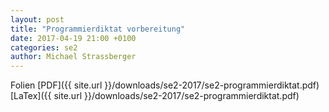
 ```yaml
---
layout: post
title: "Programmierdiktat vorbereitung"
date: 2017-04-19 21:00 +0100
categories: se2
author: Michael Strassberger
---
```


Folien [PDF]({{ site.url }}/downloads/se2-2017/se2-programmierdiktat.pdf) [LaTex]({{ site.url }}/downloads/se2-2017/se2-programmierdiktat.pdf)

________________

- [Exercise details]:
Once the pictures have been removed, reproduce each line of the material above exactly.

- [Your response]:
 ```yaml
---
layout: post
title: "Programmierdiktat vorbereitung"
date: 2017-04-19 21:00 +0100
categories: se2
author: Michael Strassberger
---
```


Folien [PDF]({{ site.url }}/downloads/se2-2017/se2-programmierdiktat.pdf) [LaTex]({{ site.url }}/downloads/se2-2017/se2-programmierdiktat.pdf)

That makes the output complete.